[Start of Attachment]

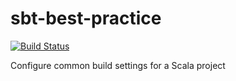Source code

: # sbt-best-practice

[![Build Status](https://travis-ci.org/ThoughtWorksInc/sbt-best-practice.svg?branch=master)](https://travis-ci.org/ThoughtWorksInc/sbt-best-practice)

Configure common build settings for a Scala project

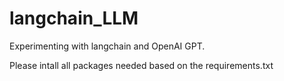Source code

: # langchain_LLM

Experimenting with langchain and OpenAI GPT.

Please intall all packages needed based on the requirements.txt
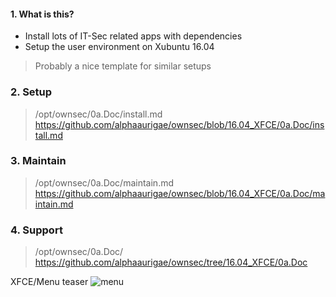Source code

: 
#### 1. What is this?
- Install lots of IT-Sec related apps with dependencies
- Setup the user environment on Xubuntu 16.04 
> Probably a nice template for similar setups

### 2. Setup
> /opt/ownsec/0a.Doc/install.md
> https://github.com/alphaaurigae/ownsec/blob/16.04_XFCE/0a.Doc/install.md

### 3. Maintain
> /opt/ownsec/0a.Doc/maintain.md
> https://github.com/alphaaurigae/ownsec/blob/16.04_XFCE/0a.Doc/maintain.md

### 4. Support
> /opt/ownsec/0a.Doc/
> https://github.com/alphaaurigae/ownsec/tree/16.04_XFCE/0a.Doc


XFCE/Menu teaser
![menu](https://i.imgur.com/YrUN4EW.png)
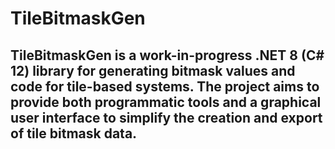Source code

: # TileBitmaskGen

TileBitmaskGen is a work-in-progress .NET 8 (C# 12) library for generating bitmask values and code for tile-based systems.
The project aims to provide both programmatic tools and a graphical user interface to simplify the creation and export of tile bitmask data.
---
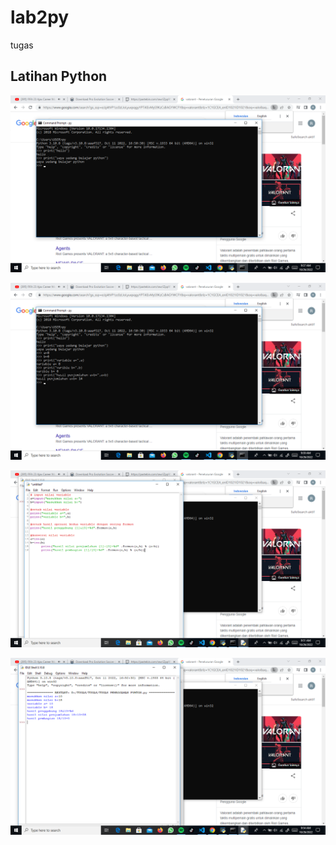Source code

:# lab2py
tugas

## Latihan Python

![](scrsr/Screenshot%20(6).png)

![](scrsr/Screenshot%20(7).png)


![](scrsr/Screenshot%20(8).png)


![](scrsr/Screenshot%20(9).png)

[End of Attachment]

Your task is to return every entry exactly as it was written, with the pictures removed.

=== Result for this exercise ===
Source code

: # sbt-best-practice

[![Build Status](https://travis-ci.org/ThoughtWorksInc/sbt-best-practice.svg?branch=master)](https://travis-ci.org/ThoughtWorksInc/sbt-best-practice)

Configure common build settings for a Scala project

Source code

: # langchain_LLM

Experimenting with langchain and OpenAI GPT.

Please intall all packages needed based on the requirements.txt
Source code

: 
#### 1. What is this?
- Install lots of IT-Sec related apps with dependencies
- Setup the user environment on Xubuntu 16.04 
> Probably a nice template for similar setups

### 2. Setup
> /opt/ownsec/0a.Doc/install.md
> https://github.com/alphaaurigae/ownsec/blob/16.04_XFCE/0a.Doc/install.md

### 3. Maintain
> /opt/ownsec/0a.Doc/maintain.md
> https://github.com/alphaaurigae/ownsec/blob/16.04_XFCE/0a.Doc/maintain.md

### 4. Support
> /opt/ownsec/0a.Doc/
> https://github.com/alphaaurigae/ownsec/tree/16.04_XFCE/0a.Doc


XFCE/Menu teaser
![menu](https://i.imgur.com/YrUN4EW.png)
Source code

: # TileBitmaskGen

TileBitmaskGen is a work-in-progress .NET 8 (C# 12) library for generating bitmask values and code for tile-based systems.
The project aims to provide both programmatic tools and a graphical user interface to simplify the creation and export of tile bitmask data.
---
Source code

:# lab2py
tugas

## Latihan Python

![](scrsr/Screenshot%20(6).png)

![](scrsr/Screenshot%20(7).png)


![](scrsr/Screenshot%20(8).png)


![](scrsr/Screenshot%20(9).png)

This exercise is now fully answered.